To some fans, the past couple of months have been a whirlwind of chaos mixed with daily questionings of their loyalty of a beloved franchise. To other fans, it’s been all in with the ownership, rolling with the changes, and pledging their loyalties no matter what. With the 2014 NFL Draft in a couple of months and the NFL combine underway, the biggest question still remains for the Browns:
Who will be the franchise quarterback?
Since the return in 1999, no other player position within the franchise has been the most inconsistent than the quarterback. The drought at that position is even longer, if you go back to the last real franchise quarterback for the Browns, Bernie Kosar. Injuries have been a major cause for the ever revolving door of inconsistency, as well as changes in coaches and coordinators have been contributing factors.
If the Cleveland Browns hope to win, they must first show consistency at quarterback first, in giving local product Brian Hoyer a shot.
- Reason 1: Experience — Although the draft has some talent coming out at quarterback, the concerns of readiness to hit the ground running as starters have been in question. Only two of the top five QB prospects (Tajh Boyd and Derek Carr) are not coming out early from their respective schools. Underclassmen signal-callers such Teddy Bridgewater, Johnny Manziel, and Blake Bortles are all entering early with three years or less at the collegiate level. And from those three, Manziel’s maturity has been under the microscope since before the 2013 college football season had even started, not to mention his mechanics translating over to the NFL level. If the Browns take a quarterback in May, they should consider taking a quarterback (Boyd, Bortles, or Carr) late in the first or in the second round to back up Hoyer and develop. Hoyer already has an advantage on whoever the Browns take at quarterback: 5 year NFL veteran, developed behind Tom Brady at New England for three years, and 3-0 in games played for the Browns as a starter in 2013. Players bought into his leadership role and the team had an immediate turnaround in the games with Hoyer at the helm.
- Reason 2: Quarterback is not the immediate need. — The biggest need on the offensive side of the ball is wide receiver. Outside of Josh Gordon, the receiving core of Greg Little and Davone Bess have disappointed in their production on the field. If the Browns want to make a splash and bring a much-needed weapon to compliment Pro Bowl wideout Josh Gordon, selecting Sammie Watkins at #4 would be that splash.
- Reason 3: Kyle Shanahan’s Offense — With the addition of Kyle Shanahan as offensive coordinator, his style of play fits those of a pocket passer versus a mobile quarterback.

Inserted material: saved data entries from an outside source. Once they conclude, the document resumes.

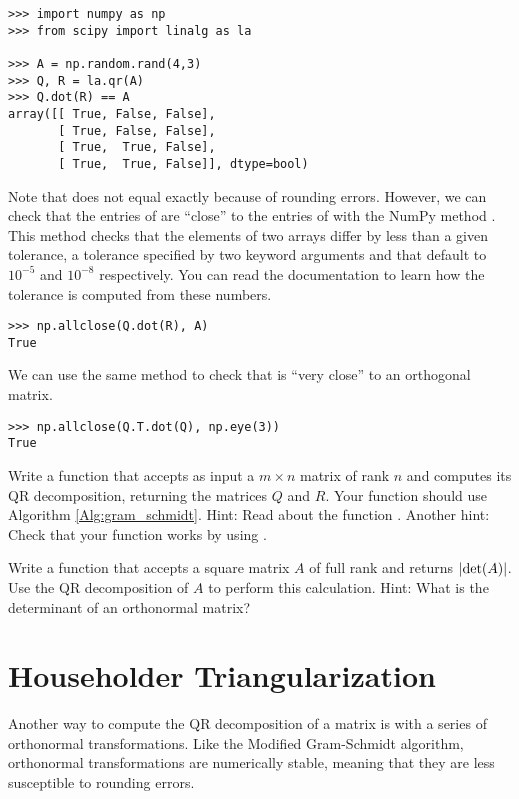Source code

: \begin{lstlisting}
>>> import numpy as np
>>> from scipy import linalg as la

>>> A = np.random.rand(4,3)
>>> Q, R = la.qr(A)
>>> Q.dot(R) == A                      
array([[ True, False, False],
       [ True, False, False],
       [ True,  True, False],
       [ True,  True, False]], dtype=bool)
\end{lstlisting}
 Note that  does not equal  exactly because of rounding errors. 
 However, we can check that the entries of  are ``close'' to the entries of  with the NumPy method . 
 This method checks that the elements of two arrays differ by less than a given tolerance, a tolerance specified by two keyword arguments  and  that default to $10^{-5}$ and $10^{-8}$ respectively. 
 You can read the documentation to learn how the tolerance is computed from these numbers.
\begin{lstlisting}
>>> np.allclose(Q.dot(R), A) 
True
\end{lstlisting}
We can use the same method to check that  is ``very close'' to an orthogonal matrix.
\begin{lstlisting}
>>> np.allclose(Q.T.dot(Q), np.eye(3)) 
True
\end{lstlisting}


\begin{problem}
\label{prob:QR}
Write a function that accepts as input a $m \times n$ matrix of rank $n$ and computes its QR decomposition, returning the matrices $Q$ and $R$. 
Your function should use Algorithm \ref{Alg:gram_schmidt}. 
Hint: Read about the function .
Another hint: Check that your function works by using .
\end{problem}

\begin{problem}
Write a function that accepts a square matrix $A$ of full rank and returns $\left\lvert\det(A)\right\rvert$. 
Use the QR decomposition of $A$ to perform this calculation.
Hint: What is the determinant of an orthonormal matrix?
\end{problem}

\section*{Householder Triangularization}
Another way to compute the QR decomposition of a matrix is with a series of orthonormal transformations. 
Like the Modified Gram-Schmidt algorithm, orthonormal transformations are numerically stable, meaning that they are less susceptible to rounding errors.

He saw the most success with Rex Grossman and Matt Schaub, both pocket passers. Hoyer has been compared to Kirk Cousins, who Kyle Shanahan has worked with and speaks very highly of. Although Hoyer can be mobile, he thrives more as a pocket passing quarterback. Hoyer should easily adapt to Shanahan’s new system without issue.
At the end of the day, keeping Hoyer at the helm going for the 2014-15 season will bring positive dividends to the Browns in what has been an overhaul of an off-season so far. Changing what already has brought success would keep the cycle of inconsistency in that position.
For this writer, he’s like the brand of jeans that you find that finally fits in comfort and style. (I’m sure the female readers would back me up on this.) You stick with that brand and style until it stops working for you. In Cleveland’s case, it’s time the Browns stick with their own pair of proverbial pair of denim in Hoyer.